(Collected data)
- Opening Delimiter -

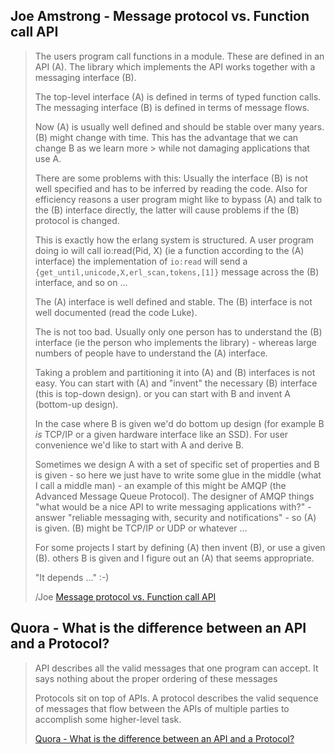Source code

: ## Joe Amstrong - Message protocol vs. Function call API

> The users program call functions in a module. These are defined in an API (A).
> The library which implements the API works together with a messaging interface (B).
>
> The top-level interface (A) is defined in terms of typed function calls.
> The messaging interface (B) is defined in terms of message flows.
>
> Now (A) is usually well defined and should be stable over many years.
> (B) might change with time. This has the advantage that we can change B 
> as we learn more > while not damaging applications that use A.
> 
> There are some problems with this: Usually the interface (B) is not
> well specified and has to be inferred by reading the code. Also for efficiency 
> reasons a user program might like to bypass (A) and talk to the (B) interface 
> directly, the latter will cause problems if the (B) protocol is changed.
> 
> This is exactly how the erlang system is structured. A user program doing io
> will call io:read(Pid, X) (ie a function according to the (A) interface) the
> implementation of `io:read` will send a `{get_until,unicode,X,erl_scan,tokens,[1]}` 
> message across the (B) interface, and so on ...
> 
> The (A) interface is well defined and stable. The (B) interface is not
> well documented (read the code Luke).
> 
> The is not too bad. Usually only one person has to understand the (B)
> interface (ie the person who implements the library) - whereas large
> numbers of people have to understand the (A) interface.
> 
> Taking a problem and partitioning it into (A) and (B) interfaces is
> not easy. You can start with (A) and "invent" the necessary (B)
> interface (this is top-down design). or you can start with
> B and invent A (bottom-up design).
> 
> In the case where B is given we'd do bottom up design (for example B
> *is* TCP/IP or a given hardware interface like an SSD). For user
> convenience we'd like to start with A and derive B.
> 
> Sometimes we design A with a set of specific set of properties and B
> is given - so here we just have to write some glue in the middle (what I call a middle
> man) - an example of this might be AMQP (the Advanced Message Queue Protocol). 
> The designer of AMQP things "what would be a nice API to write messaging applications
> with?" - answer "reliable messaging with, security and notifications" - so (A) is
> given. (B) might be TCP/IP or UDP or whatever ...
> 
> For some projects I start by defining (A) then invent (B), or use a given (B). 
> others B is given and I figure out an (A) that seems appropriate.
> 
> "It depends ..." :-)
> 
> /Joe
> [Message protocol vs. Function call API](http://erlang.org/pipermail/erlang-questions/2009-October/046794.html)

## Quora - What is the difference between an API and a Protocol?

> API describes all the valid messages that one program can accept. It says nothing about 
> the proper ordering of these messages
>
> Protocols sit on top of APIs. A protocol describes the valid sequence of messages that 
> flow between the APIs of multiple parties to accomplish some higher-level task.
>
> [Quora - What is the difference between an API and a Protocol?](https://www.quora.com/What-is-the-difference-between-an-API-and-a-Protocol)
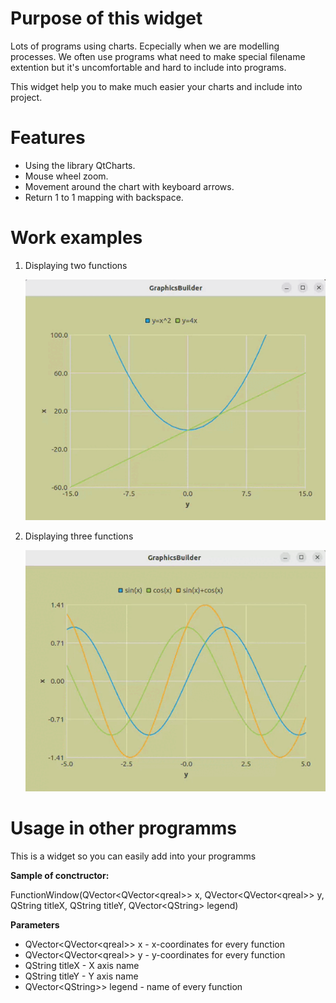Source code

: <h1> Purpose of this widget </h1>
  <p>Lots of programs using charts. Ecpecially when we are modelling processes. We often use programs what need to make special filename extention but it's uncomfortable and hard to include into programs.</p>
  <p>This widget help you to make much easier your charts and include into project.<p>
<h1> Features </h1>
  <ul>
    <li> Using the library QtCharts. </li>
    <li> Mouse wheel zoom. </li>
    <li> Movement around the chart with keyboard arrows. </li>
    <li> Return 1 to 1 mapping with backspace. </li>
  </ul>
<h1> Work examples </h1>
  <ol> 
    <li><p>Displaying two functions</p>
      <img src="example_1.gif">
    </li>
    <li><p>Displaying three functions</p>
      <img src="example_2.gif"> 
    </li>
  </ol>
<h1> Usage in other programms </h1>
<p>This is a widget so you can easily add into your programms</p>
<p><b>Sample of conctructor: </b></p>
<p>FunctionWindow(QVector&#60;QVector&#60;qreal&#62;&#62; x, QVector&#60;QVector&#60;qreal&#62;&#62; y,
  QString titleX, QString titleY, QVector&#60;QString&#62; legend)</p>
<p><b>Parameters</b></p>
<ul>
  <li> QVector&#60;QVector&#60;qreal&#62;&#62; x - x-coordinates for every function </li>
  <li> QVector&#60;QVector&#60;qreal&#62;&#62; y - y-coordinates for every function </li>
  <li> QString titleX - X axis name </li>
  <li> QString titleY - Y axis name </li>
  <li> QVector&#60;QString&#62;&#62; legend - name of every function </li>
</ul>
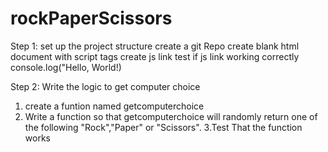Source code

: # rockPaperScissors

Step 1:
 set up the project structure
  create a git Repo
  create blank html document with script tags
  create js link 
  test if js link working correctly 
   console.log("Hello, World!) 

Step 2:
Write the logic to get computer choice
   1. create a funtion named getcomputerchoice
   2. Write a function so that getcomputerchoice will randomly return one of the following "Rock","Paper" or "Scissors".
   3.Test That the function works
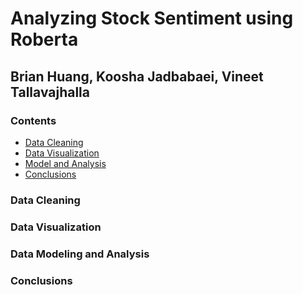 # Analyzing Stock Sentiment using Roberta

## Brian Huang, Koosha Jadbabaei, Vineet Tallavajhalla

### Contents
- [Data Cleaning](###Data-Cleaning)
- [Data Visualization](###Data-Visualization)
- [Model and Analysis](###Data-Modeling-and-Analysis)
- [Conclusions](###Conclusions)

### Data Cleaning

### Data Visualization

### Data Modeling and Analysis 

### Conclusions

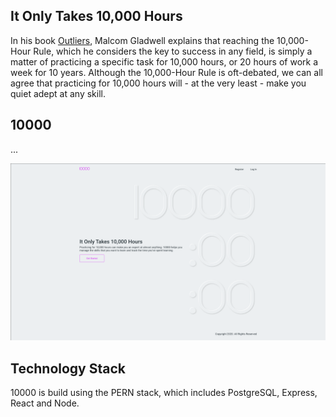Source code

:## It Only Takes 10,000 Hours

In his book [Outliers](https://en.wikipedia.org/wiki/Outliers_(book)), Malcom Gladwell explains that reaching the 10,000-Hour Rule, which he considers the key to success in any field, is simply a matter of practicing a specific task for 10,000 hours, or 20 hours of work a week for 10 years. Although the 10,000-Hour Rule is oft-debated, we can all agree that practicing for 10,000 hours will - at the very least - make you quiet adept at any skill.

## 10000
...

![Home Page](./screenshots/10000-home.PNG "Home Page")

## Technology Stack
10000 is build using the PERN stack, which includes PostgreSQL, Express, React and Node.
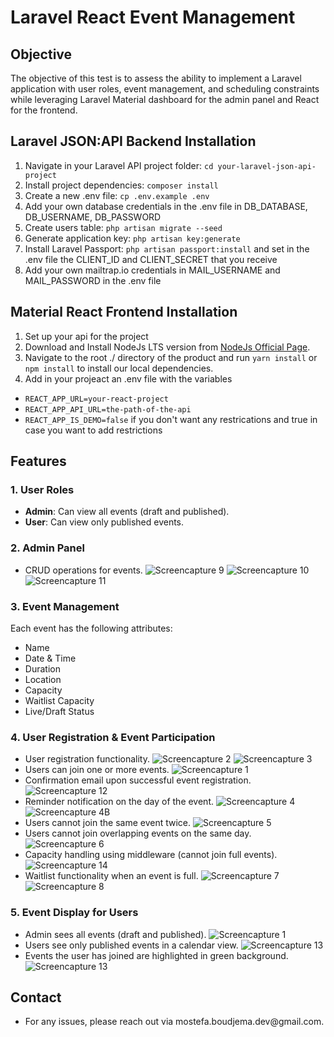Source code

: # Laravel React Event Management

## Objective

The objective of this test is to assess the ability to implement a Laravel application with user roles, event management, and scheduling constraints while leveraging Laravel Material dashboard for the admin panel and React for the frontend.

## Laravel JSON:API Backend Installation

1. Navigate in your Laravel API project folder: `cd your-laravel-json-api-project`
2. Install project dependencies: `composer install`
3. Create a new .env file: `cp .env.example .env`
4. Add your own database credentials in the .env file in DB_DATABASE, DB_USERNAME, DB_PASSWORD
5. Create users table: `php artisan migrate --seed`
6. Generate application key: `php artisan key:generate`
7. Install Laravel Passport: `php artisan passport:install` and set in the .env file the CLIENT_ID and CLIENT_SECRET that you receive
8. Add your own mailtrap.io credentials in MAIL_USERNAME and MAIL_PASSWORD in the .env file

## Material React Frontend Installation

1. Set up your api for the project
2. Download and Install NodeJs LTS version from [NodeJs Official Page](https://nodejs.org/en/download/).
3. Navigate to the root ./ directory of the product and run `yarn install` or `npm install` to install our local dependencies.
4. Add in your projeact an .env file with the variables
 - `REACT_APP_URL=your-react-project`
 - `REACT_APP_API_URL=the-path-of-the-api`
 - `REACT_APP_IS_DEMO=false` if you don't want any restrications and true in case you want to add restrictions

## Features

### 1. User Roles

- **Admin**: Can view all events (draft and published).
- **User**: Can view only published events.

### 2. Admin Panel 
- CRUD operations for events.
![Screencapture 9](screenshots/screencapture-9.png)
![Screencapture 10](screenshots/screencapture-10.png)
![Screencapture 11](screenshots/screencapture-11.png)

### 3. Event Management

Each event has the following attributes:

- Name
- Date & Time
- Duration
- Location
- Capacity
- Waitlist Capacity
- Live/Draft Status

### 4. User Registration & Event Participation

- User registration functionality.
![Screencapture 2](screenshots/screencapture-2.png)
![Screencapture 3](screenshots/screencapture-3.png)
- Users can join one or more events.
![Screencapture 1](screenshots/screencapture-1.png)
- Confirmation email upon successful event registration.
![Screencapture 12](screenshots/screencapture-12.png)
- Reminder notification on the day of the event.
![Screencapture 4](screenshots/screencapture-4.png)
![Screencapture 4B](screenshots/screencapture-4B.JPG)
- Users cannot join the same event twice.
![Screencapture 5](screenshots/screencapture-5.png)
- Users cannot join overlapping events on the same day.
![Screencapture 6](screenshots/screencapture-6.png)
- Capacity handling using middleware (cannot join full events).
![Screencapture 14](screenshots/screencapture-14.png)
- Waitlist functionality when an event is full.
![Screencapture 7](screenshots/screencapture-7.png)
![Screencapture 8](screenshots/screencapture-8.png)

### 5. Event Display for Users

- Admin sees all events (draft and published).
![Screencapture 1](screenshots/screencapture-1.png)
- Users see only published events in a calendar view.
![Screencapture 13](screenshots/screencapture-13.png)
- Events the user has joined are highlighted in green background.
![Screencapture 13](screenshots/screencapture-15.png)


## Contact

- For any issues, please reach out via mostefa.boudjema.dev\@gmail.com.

- Closing Delimiter -

For every line above with the word "functions" in it, make a copy.

> The users program call functions in a module. These are defined in an API (A).
    <li><p>Displaying two functions</p>
    <li><p>Displaying three functions</p>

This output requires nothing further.